導体を保持するために眼鏡型の PE (ポリエチレン) 絶縁体が使われていますから、 精密な計算には有限要素法等の数値計算が必要ですが、ここでは、2芯平行線の キャパシタンス近似式
C = 27.8*ε/log(d/a) ここに C = キャパシタンス (pF/m) ε = 絶縁体の(等価)比誘電率 d = 導体間隔 (m) a = 導体半径 (m)を使うことにして、誘電体が真空 (ε = 1) に付いて計算した C = 8.8 pF/m と、 規格の参考値 13 pF/m から等価比誘電率を求めると ε = 1.3 ですから、 (1) 式が正しければ、波長短縮率は 88 % 程度になり、規格の参考値と比べると、 3 % 程度の誤差で収まっていて、悪くない近似です。
こうしてみると、実際のケーブルで検証しても問題なさそうですが、 この (1) 式、本当に正しいでしょうか。これが今回の問題です。

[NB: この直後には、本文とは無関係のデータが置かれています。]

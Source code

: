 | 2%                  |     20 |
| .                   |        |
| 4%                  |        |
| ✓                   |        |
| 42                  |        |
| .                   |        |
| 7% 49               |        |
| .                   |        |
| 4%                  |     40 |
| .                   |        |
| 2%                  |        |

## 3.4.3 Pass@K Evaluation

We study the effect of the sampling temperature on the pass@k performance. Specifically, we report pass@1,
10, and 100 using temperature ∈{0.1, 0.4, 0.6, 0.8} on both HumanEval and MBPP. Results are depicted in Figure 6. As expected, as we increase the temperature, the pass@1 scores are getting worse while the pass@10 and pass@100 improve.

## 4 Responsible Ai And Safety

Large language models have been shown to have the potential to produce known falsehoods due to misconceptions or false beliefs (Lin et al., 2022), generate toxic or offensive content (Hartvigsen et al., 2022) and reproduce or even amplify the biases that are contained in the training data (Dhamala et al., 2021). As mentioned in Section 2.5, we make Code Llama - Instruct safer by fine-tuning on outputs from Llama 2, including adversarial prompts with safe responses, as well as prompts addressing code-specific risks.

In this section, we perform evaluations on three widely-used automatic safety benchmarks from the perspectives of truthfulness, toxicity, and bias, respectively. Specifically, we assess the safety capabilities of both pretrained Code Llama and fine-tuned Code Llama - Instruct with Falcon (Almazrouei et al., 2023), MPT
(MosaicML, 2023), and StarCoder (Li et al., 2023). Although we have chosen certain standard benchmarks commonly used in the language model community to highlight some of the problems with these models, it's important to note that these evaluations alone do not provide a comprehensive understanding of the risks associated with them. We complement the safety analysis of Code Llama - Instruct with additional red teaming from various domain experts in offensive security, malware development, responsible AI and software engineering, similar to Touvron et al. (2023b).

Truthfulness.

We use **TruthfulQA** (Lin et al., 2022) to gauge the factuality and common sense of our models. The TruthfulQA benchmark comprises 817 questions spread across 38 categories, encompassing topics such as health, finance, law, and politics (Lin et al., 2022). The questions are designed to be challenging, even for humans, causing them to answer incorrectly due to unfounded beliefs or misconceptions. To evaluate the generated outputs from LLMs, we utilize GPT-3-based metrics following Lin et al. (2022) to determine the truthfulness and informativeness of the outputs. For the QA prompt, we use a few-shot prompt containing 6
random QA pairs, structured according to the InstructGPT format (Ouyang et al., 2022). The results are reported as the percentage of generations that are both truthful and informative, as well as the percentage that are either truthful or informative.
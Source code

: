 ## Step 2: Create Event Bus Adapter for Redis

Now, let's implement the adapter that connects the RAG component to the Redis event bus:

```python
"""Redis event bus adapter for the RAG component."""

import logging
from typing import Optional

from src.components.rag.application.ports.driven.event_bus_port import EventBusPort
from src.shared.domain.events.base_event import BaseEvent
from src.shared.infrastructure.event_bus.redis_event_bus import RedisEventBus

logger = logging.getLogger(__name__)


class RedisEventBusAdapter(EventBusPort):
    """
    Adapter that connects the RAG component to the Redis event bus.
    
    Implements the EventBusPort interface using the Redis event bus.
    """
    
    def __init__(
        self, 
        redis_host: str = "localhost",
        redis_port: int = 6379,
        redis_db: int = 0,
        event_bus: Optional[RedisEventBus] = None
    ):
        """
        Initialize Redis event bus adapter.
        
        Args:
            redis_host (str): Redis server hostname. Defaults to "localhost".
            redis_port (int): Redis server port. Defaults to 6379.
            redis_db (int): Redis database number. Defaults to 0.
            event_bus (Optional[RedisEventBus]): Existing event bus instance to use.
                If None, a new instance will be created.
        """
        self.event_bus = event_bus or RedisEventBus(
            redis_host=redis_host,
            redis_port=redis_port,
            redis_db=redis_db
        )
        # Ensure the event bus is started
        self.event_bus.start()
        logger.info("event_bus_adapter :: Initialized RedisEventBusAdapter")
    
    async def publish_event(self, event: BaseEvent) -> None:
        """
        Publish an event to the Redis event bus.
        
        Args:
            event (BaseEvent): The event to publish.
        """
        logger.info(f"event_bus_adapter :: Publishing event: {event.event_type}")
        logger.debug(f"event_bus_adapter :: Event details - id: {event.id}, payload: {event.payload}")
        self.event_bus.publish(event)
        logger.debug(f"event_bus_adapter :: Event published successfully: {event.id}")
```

真空中の光速度は測定値でなく定義値ですから注意してください。 おやと思ったら、現代の単位系を勉強するチャンスです。
例えば、とりあえず手元にあったものから拾っても 1) 森屋俶昌・関和雄,- 高周波計測 (東京電機大学出版局) ISBN4-501-31950-X 3 ぺージ 2) Lamont V.Blake,- Transmission Lines and Waveguides (John Wiley 7 Sons, Inc.) page 48 3) トランジスタ技術 SPECIAL No.42,- 高速ディジタル回路の測定とトラブル解析 (CQ出版社) 20 ページ等、たくさんあります。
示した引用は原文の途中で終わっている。